-- Problem to work on --
The records sit below. Return every line in them that holds the word "about".

-- Material for the task --
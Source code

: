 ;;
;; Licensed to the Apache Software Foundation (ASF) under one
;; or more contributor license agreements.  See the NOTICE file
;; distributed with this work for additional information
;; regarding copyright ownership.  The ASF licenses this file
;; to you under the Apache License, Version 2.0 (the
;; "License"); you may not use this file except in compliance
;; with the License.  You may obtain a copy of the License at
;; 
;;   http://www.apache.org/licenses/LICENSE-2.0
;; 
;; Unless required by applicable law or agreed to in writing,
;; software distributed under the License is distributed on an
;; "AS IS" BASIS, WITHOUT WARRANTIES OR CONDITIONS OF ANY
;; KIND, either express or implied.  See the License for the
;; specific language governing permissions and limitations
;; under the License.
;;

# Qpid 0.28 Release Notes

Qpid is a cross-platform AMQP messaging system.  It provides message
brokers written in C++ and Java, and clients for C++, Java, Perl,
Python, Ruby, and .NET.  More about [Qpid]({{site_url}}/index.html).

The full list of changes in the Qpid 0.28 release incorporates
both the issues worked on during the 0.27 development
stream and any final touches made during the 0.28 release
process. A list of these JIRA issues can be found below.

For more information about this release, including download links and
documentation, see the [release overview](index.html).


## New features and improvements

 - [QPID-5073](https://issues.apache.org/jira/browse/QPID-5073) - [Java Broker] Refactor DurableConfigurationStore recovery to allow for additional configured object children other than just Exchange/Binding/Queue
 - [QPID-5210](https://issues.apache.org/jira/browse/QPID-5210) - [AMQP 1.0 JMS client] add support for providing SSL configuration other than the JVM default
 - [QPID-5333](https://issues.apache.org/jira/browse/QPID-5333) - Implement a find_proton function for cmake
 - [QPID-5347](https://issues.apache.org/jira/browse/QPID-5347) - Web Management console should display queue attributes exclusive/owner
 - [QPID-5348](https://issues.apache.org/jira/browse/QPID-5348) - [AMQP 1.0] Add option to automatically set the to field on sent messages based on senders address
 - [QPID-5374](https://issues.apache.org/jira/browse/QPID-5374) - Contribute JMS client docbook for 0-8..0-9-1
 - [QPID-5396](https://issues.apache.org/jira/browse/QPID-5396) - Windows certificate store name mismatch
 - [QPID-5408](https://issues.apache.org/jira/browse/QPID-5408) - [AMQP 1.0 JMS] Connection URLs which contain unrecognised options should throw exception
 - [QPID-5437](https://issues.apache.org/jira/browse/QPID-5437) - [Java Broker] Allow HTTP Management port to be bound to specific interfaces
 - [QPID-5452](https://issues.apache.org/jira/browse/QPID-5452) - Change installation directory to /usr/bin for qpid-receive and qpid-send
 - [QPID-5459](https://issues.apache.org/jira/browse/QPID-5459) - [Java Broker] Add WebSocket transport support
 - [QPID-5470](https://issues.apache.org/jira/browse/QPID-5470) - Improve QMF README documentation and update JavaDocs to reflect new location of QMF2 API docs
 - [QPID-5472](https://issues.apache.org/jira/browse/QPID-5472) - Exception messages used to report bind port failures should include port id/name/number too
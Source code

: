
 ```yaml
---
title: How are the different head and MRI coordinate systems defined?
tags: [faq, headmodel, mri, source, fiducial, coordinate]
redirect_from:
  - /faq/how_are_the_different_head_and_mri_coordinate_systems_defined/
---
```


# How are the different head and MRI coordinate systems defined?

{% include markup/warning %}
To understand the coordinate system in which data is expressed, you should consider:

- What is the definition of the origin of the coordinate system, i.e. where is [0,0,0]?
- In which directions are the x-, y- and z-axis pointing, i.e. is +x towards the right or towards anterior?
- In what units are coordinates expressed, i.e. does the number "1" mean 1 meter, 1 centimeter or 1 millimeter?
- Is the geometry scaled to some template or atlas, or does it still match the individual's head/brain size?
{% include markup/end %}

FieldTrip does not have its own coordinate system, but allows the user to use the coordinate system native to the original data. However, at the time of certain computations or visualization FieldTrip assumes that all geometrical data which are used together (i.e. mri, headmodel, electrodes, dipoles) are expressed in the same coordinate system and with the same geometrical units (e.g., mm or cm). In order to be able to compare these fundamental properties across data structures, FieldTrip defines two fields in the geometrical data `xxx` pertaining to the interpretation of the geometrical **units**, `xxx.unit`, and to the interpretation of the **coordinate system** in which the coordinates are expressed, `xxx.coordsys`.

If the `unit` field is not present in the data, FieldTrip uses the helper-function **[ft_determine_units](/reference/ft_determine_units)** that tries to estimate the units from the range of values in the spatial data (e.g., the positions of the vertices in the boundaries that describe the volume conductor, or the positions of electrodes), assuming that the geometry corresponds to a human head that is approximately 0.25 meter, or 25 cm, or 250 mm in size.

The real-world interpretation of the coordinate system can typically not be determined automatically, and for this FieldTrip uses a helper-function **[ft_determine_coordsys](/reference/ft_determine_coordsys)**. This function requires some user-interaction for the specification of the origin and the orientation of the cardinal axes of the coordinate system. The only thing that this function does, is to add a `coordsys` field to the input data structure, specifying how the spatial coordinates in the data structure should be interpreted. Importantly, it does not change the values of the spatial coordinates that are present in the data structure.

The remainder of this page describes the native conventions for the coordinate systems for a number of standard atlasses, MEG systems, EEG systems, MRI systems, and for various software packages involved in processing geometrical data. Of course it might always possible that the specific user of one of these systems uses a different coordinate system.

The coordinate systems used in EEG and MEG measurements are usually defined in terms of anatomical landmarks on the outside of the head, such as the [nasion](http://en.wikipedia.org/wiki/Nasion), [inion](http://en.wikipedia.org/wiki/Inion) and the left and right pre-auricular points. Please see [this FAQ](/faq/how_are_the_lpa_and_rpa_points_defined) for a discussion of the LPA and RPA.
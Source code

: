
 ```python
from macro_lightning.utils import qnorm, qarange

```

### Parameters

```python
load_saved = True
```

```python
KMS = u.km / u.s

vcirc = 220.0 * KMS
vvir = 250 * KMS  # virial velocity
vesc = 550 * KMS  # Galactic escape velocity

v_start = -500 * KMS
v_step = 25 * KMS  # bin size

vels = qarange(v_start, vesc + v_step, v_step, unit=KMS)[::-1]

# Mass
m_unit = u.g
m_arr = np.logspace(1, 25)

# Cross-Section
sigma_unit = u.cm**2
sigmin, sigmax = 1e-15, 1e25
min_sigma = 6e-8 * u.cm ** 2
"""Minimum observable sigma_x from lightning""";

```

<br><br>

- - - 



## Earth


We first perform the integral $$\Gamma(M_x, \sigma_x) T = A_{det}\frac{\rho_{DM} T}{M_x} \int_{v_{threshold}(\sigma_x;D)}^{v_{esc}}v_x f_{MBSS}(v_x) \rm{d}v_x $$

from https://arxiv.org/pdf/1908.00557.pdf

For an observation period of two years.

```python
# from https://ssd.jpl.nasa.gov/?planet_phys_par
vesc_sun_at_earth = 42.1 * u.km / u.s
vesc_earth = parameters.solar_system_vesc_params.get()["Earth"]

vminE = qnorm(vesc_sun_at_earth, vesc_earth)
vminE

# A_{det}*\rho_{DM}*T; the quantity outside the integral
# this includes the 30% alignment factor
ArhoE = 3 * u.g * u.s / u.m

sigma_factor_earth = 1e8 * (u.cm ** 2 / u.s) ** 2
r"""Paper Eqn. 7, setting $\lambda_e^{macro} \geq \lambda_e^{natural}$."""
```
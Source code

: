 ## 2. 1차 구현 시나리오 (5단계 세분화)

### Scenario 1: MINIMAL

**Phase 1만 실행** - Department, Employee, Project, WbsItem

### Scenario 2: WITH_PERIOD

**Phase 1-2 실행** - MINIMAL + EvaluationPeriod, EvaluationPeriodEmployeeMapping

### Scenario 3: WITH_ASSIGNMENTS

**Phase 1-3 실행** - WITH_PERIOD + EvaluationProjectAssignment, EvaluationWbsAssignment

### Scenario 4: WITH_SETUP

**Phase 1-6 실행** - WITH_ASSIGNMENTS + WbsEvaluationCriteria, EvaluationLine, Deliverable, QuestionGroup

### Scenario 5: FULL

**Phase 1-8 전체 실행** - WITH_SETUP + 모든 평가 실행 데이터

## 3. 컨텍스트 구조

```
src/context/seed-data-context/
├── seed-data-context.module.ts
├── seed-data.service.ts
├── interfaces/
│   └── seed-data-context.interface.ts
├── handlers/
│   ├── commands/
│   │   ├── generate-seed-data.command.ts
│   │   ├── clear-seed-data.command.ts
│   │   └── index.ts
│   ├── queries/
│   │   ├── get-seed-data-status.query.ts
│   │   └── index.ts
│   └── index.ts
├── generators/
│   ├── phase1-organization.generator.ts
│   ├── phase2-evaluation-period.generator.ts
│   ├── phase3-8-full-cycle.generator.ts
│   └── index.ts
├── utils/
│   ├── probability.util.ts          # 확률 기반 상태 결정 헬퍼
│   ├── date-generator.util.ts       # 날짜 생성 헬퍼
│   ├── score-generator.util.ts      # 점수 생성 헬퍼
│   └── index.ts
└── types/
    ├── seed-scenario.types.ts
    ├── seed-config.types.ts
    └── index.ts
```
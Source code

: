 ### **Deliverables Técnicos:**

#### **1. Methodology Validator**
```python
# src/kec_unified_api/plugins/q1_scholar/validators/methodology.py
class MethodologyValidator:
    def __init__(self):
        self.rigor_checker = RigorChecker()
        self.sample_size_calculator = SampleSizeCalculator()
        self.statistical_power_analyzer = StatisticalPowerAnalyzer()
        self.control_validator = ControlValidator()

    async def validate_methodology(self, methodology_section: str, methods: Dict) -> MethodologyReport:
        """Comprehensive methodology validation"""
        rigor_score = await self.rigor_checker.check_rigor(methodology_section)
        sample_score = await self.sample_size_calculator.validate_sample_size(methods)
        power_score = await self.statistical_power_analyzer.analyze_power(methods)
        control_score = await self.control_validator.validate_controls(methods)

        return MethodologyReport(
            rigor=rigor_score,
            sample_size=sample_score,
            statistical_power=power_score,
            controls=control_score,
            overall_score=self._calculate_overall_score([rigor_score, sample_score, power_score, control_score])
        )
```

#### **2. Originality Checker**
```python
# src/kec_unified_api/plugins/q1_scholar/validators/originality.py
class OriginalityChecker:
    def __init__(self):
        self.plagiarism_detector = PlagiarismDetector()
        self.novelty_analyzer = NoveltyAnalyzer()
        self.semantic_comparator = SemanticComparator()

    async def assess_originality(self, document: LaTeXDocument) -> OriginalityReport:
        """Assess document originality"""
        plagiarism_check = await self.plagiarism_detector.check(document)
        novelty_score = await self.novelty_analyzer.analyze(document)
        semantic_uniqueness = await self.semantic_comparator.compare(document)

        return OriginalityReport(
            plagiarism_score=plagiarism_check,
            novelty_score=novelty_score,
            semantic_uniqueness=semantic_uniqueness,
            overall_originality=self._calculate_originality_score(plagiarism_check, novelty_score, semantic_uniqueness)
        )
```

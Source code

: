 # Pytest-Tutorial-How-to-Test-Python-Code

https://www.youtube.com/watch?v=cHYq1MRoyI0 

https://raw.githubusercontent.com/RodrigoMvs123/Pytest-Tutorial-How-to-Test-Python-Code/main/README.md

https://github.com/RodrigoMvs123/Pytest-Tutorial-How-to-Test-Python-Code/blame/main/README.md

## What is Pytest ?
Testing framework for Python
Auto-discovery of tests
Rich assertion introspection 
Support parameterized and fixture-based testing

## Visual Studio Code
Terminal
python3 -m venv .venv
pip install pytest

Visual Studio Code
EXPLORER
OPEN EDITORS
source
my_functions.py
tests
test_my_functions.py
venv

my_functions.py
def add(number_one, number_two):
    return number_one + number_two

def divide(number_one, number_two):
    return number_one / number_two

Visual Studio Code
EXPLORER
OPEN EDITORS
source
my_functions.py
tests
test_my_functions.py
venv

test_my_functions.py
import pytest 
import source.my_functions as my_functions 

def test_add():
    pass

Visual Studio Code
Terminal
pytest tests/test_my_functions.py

-- Output for this exercise --
Python, Ruby, and .NET.  More about [Qpid]({{site_url}}/index.html).
For more information about this release, including download links and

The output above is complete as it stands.